• _RECORD EXTRACTS_
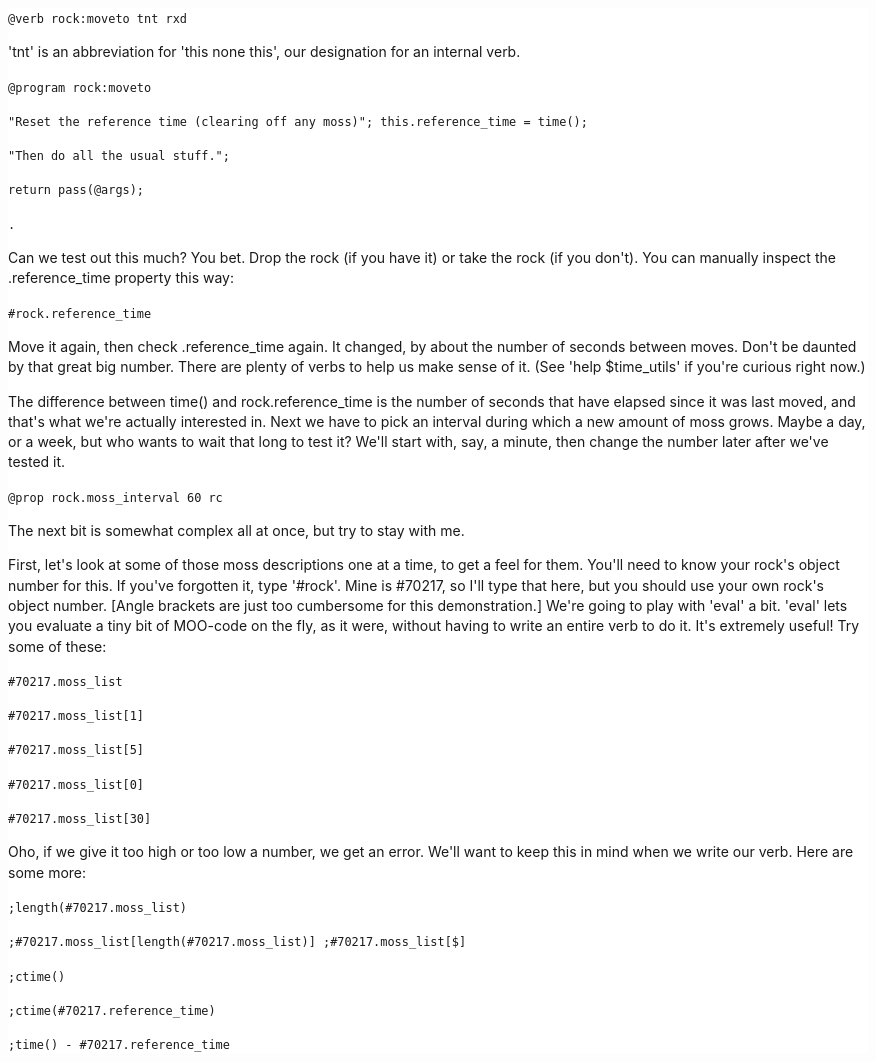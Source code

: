 `@verb rock:moveto tnt rxd`

'tnt' is an abbreviation for 'this none this', our designation for an internal verb.

`@program rock:moveto`

`"Reset the reference time (clearing off any moss)"; this.reference_time = time();`

`"Then do all the usual stuff.";`

`return pass(@args);`

`.`

Can we test out this much? You bet. Drop the rock (if you have it) or take the rock (if you don't). You can manually inspect the .reference\_time property this way:

`#rock.reference_time`

Move it again, then check .reference\_time again. It changed, by about the number of seconds between moves. Don't be daunted by that great big number. There are plenty of verbs to help us make sense of it. (See 'help $time\_utils' if you're curious right now.)

The difference between time() and rock.reference\_time is the number of seconds that have elapsed since it was last moved, and that's what we're actually interested in. Next we have to pick an interval during which a new amount of moss grows. Maybe a day, or a week, but who wants to wait that long to test it? We'll start with, say, a minute, then change the number later after we've tested it.

`@prop rock.moss_interval 60 rc`

The next bit is somewhat complex all at once, but try to stay with me.

First, let's look at some of those moss descriptions one at a time, to get a feel for them. You'll need to know your rock's object number for this. If you've forgotten it, type '\#rock'. Mine is \#70217, so I'll type that here, but you should use your own rock's object number. \[Angle brackets are just too cumbersome for this demonstration.\] We're going to play with 'eval' a bit. 'eval' lets you evaluate a tiny bit of MOO-code on the fly, as it were, without having to write an entire verb to do it. It's extremely useful! Try some of these:

`#70217.moss_list`

`#70217.moss_list[1]`

`#70217.moss_list[5]`

`#70217.moss_list[0]`

`#70217.moss_list[30]`

Oho, if we give it too high or too low a number, we get an error. We'll want to keep this in mind when we write our verb. Here are some more:

`;length(#70217.moss_list)`

`;#70217.moss_list[length(#70217.moss_list)] ;#70217.moss_list[$]`

`;ctime()`

`;ctime(#70217.reference_time)`

`;time() - #70217.reference_time`


[0]: http://cmc.uib.no/moo/yib/index.html
[1]: telnet://Lambda.moo.mud.org:8888
[2]: #Anchor-introduction-49575
[3]: #Anchor-Preamble-47857
[4]: #someconventions
[5]: #letsgo
[6]: #butwhat
[7]: #sharing
[8]: #plunging
[9]: #generalising
[10]: #polishing
[11]: #whatcan't
[12]: #rocking
[13]: #lookingunder
[14]: #askingothers
[15]: #isitcovered
[16]: #goodtimes
[17]: #whatsbig
[18]: #isit
[19]: #pet
[20]: #iteats
[21]: #chowtime
[22]: #thebreath
[23]: #whoa
[24]: #care
[25]: #afterword
[26]: ftp://ftp.lambda.moo.mud.org/pub/MOO/ProgrammersManual_toc.html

• _WHAT THIS TASK INVOLVES_
Take the records above and return, word for word, only the lines that fall from the line with "Oho, if we give" to the line with "[15]: #isitcovered", both of them included.

• _OUTPUT OF THE TASK_
Oho, if we give it too high or too low a number, we get an error. We'll want to keep this in mind when we write our verb. Here are some more:

`;length(#70217.moss_list)`

`;#70217.moss_list[length(#70217.moss_list)] ;#70217.moss_list[$]`

`;ctime()`

`;ctime(#70217.reference_time)`

`;time() - #70217.reference_time`


[0]: http://cmc.uib.no/moo/yib/index.html
[1]: telnet://Lambda.moo.mud.org:8888
[2]: #Anchor-introduction-49575
[3]: #Anchor-Preamble-47857
[4]: #someconventions
[5]: #letsgo
[6]: #butwhat
[7]: #sharing
[8]: #plunging
[9]: #generalising
[10]: #polishing
[11]: #whatcan't
[12]: #rocking
[13]: #lookingunder
[14]: #askingothers
[15]: #isitcovered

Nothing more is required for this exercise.